25 087 Internationaal fiscaal (verdrags)beleid

Nr. 258 BRIEF VAN DE STAATSSECRETARIS VAN FINANCIËN

Aan de Voorzitter van de Tweede Kamer der Staten-Generaal

Den Haag, 8 juli 2020

Hierbij informeer ik u over de publicatie met eerste informatie op basis van Country-by-Country Reporting1 (CbCR) door de Organisatie voor Economische Samenwerking en Ontwikkeling (OESO) en geef ik duiding bij deze informatie.

Country-by-country-reporting onder het BEPS actieplan

Eén van de actiepunten geformuleerd in het actieplan tegen Base Erosion and Profit Shifting (BEPS) is de verplichting voor alle multinationals met een geconsolideerde omzet van tenminste 750 miljoen euro, die in meerdere landen actief zijn, om een landenrapport (Country-by-Country rapport) op te stellen (actiepunt 13).

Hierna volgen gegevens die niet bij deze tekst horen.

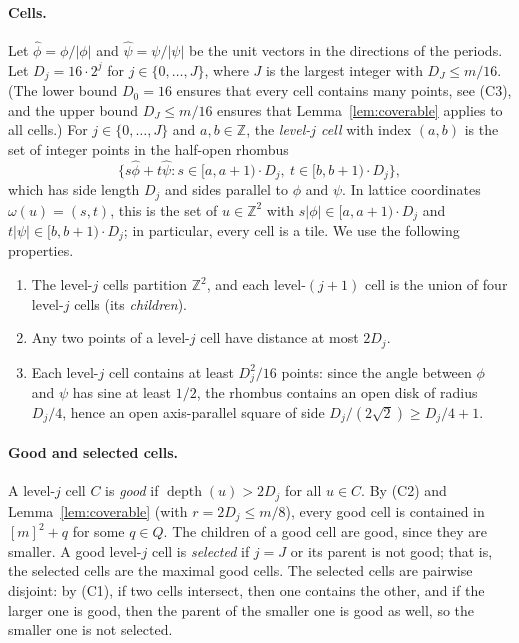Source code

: \documentclass[11pt]{article}
\theoremstyle{definition}
\newcommand{\Z}{\mathbb{Z}}
\DeclareMathOperator{\depth}{depth}
\newcommand{\abs}[1]{\lvert #1 \rvert}
\begin{document}
\paragraph{Cells.}
Let $\hat\phi = \phi/\abs{\phi}$ and $\hat\psi = \psi/\abs{\psi}$ be the unit vectors in the directions of the periods.
Let $D_j = 16 \cdot 2^j$ for $j \in \{0, \dots, J\}$, where $J$ is the largest integer with $D_J \le m/16$.
(The lower bound $D_0 = 16$ ensures that every cell contains many points, see (C3), and the upper bound $D_J \le m/16$ ensures that Lemma~\ref{lem:coverable} applies to all cells.)
For $j \in \{0, \dots, J\}$ and $a, b \in \Z$, the \emph{level-$j$ cell} with index $(a,b)$ is the set of integer points in the half-open rhombus
\[ \{s\hat\phi + t\hat\psi : s \in [a, a+1) \cdot D_j,\ t \in [b, b+1) \cdot D_j\}, \]
which has side length $D_j$ and sides parallel to $\phi$ and $\psi$.
In lattice coordinates $\omega(u) = (s,t)$, this is the set of $u \in \Z^2$ with $s\abs{\phi} \in [a, a+1) \cdot D_j$ and $t\abs{\psi} \in [b, b+1) \cdot D_j$; in particular, every cell is a tile.
We use the following properties.
\begin{enumerate}[(C1)]
\item The level-$j$ cells partition $\Z^2$, and each level-$(j+1)$ cell is the union of four level-$j$ cells (its \emph{children}).
\item Any two points of a level-$j$ cell have distance at most $2D_j$.
\item Each level-$j$ cell contains at least $D_j^2/16$ points: since the angle between $\phi$ and $\psi$ has sine at least $1/2$, the rhombus contains an open disk of radius $D_j/4$, hence an open axis-parallel square of side $D_j/(2\sqrt2) \ge D_j/4 + 1$.
\end{enumerate}

\paragraph{Good and selected cells.}
A level-$j$ cell $C$ is \emph{good} if $\depth(u) > 2D_j$ for all $u \in C$.
By (C2) and Lemma~\ref{lem:coverable} (with $r = 2D_j \le m/8$), every good cell is contained in $[m]^2 + q$ for some $q \in Q$.
The children of a good cell are good, since they are smaller.
A good level-$j$ cell is \emph{selected} if $j = J$ or its parent is not good; that is, the selected cells are the maximal good cells.
The selected cells are pairwise disjoint: by (C1), if two cells intersect, then one contains the other, and if the larger one is good, then the parent of the smaller one is good as well, so the smaller one is not selected.
\end{document}
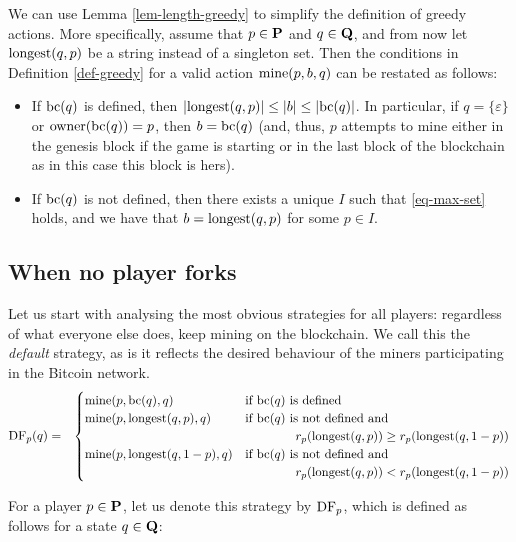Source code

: We can use Lemma \ref{lem-length-greedy} to simplify the definition of greedy actions. More specifically, assume that $p \in \mathbf{P}$ and $q \in \mathbf{Q}$, and from now let ${\text{\rm longest}}(q,p)$ be a string instead of a singleton set. Then the conditions in Definition \ref{def-greedy} for a valid action $\text{\rm mine}(p,b,q)$ can be restated as follows:
\begin{itemize}
\item If $\text{bc}(q)$ is defined, then $|{\text{\rm longest}}(q,p)| \leq |b|  \leq |\text{bc}(q)|$. In particular, 
if $q = \{\varepsilon\}$ or $\text{\rm owner}(\text{bc}(q)) = p$, then $b = \text{bc}(q)$ (and, thus, $p$ attempts to mine either in the genesis block if the game is starting or in the last block of the blockchain as in this case this block is hers).



\item If $\text{bc}(q)$ is not defined, then there exists a unique $I$ such that \eqref{eq-max-set} holds, and we have that $b = {\text{\rm longest}}(q,p)$ for some $p \in I$.
\end{itemize}
\subsection{When no player forks}
\label{sec-defstrategy}

Let us start with analysing the most obvious strategies for all players: regardless of what everyone else does, keep mining on the blockchain. We call this 
the \emph{default} strategy, as is it reflects the desired behaviour of the miners participating in the Bitcoin network. 
\begin{eqnarray*}
\text{\rm DF}_p(q) & = &
\begin{cases}
\text{\rm mine}(p,\text{bc}(q),q) & \text{if } \text{bc}(q) \text{ is defined}\\
\text{\rm mine}(p,{\text{\rm longest}}(q,p),q) & \text{if } \text{bc}(q) \text{ is not defined and} \\
& \hspace{40pt} r_p({\text{\rm longest}}(q,p)) \geq r_p({\text{\rm longest}}(q,1-p))\\
\text{\rm mine}(p,{\text{\rm longest}}(q,1-p),q) & \text{if } \text{bc}(q) \text{ is not defined and}\\
& \hspace{40pt} r_p({\text{\rm longest}}(q,p)) < r_p({\text{\rm longest}}(q,1-p))
\end{cases}
\end{eqnarray*}


For a player $p \in \mathbf{P}$, let us denote this strategy 
by $\text{\rm DF}_p$, which is defined as follows for a state $q \in \mathbf{Q}$:


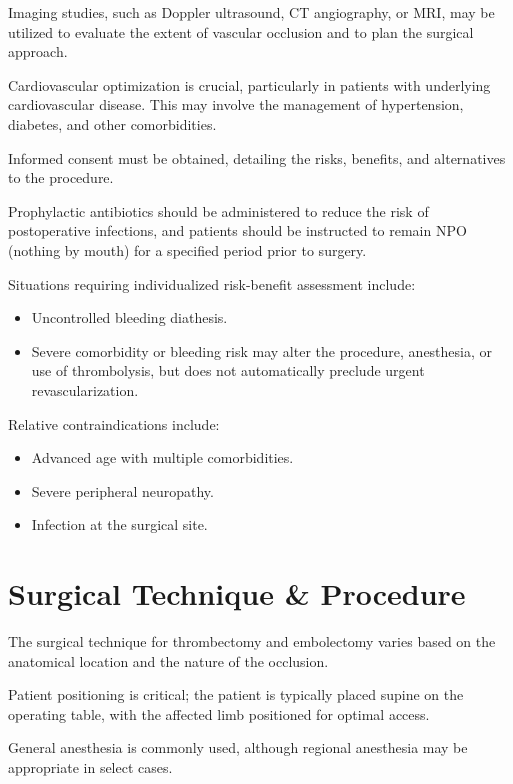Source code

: Imaging studies, such as Doppler ultrasound, CT angiography, or MRI, may be utilized to evaluate the extent of vascular occlusion and to plan the surgical approach.

Cardiovascular optimization is crucial, particularly in patients with underlying cardiovascular disease. This may involve the management of hypertension, diabetes, and other comorbidities.

Informed consent must be obtained, detailing the risks, benefits, and alternatives to the procedure.

Prophylactic antibiotics should be administered to reduce the risk of postoperative infections, and patients should be instructed to remain NPO (nothing by mouth) for a specified period prior to surgery.

Situations requiring individualized risk-benefit assessment include:

\begin{itemize}
    \item Uncontrolled bleeding diathesis.
    \item Severe comorbidity or bleeding risk may alter the procedure, anesthesia, or use of thrombolysis, but does not automatically preclude urgent revascularization.
\end{itemize}

Relative contraindications include:

\begin{itemize}
    \item Advanced age with multiple comorbidities.
    \item Severe peripheral neuropathy.
    \item Infection at the surgical site.
\end{itemize}

\section*{Surgical Technique \& Procedure}

The surgical technique for thrombectomy and embolectomy varies based on the anatomical location and the nature of the occlusion. 

Patient positioning is critical; the patient is typically placed supine on the operating table, with the affected limb positioned for optimal access.

General anesthesia is commonly used, although regional anesthesia may be appropriate in select cases.

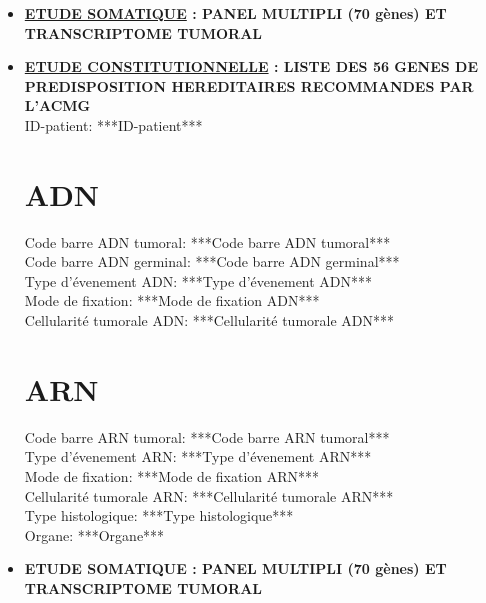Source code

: \documentclass[10pt]{article}
\begin{document}
\begin{itemize}[font=\Large, label=, leftmargin=*, wide = 0pt]
\item \textbf{\underline{ETUDE SOMATIQUE} : PANEL MULTIPLI (70 gènes) ET TRANSCRIPTOME TUMORAL}\\
\item \textbf{\underline{ETUDE CONSTITUTIONNELLE} : LISTE DES 56 GENES DE PREDISPOSITION HEREDITAIRES RECOMMANDES PAR L’ACMG}\\

ID-patient: ***ID-patient***\\


\section*{ADN} 

Code barre ADN tumoral: ***Code barre ADN tumoral*** \\

Code barre ADN germinal: ***Code barre ADN germinal*** \\

Type d'évenement ADN: ***Type d'évenement ADN***\\

Mode de fixation: ***Mode de fixation ADN***\\

Cellularité tumorale ADN: ***Cellularité tumorale ADN***\\


\section*{ARN}

Code barre ARN tumoral: ***Code barre ARN tumoral*** \\

Type d'évenement ARN: ***Type d'évenement ARN***\\

Mode de fixation: ***Mode de fixation ARN***\\

Cellularité tumorale ARN: ***Cellularité tumorale ARN***\\

Type histologique: ***Type histologique***\\
\newline
Organe: ***Organe***

\newpage

\item \textbf{ETUDE SOMATIQUE : PANEL MULTIPLI (70 gènes) ET TRANSCRIPTOME TUMORAL}


\end{itemize}
\end{document}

Zo’n landenrapport bevat gegevens over de wereldwijde verdeling van inkomen, winst, belasting en economische activiteit over alle jurisdicties waar de multinational actief is. Deze landenrapporten worden vervolgens uitgewisseld tussen belastingdiensten in deze landen. Hierdoor kunnen belastingdiensten bij multinationals beter de risico’s op het gebied van belastingontwijking beoordelen. Bijvoorbeeld als een multinational zeer winstgevend is in een laagbelastend land, waar het nauwelijks personeel heeft.

Landenrapporten zijn een belangrijke stap in de strijd tegen belastingontwijking. Met het uitwisselen van gegevens en informatie tussen de belastingdiensten van verschillende landen zorgen we samen voor de nodige internationale transparantie.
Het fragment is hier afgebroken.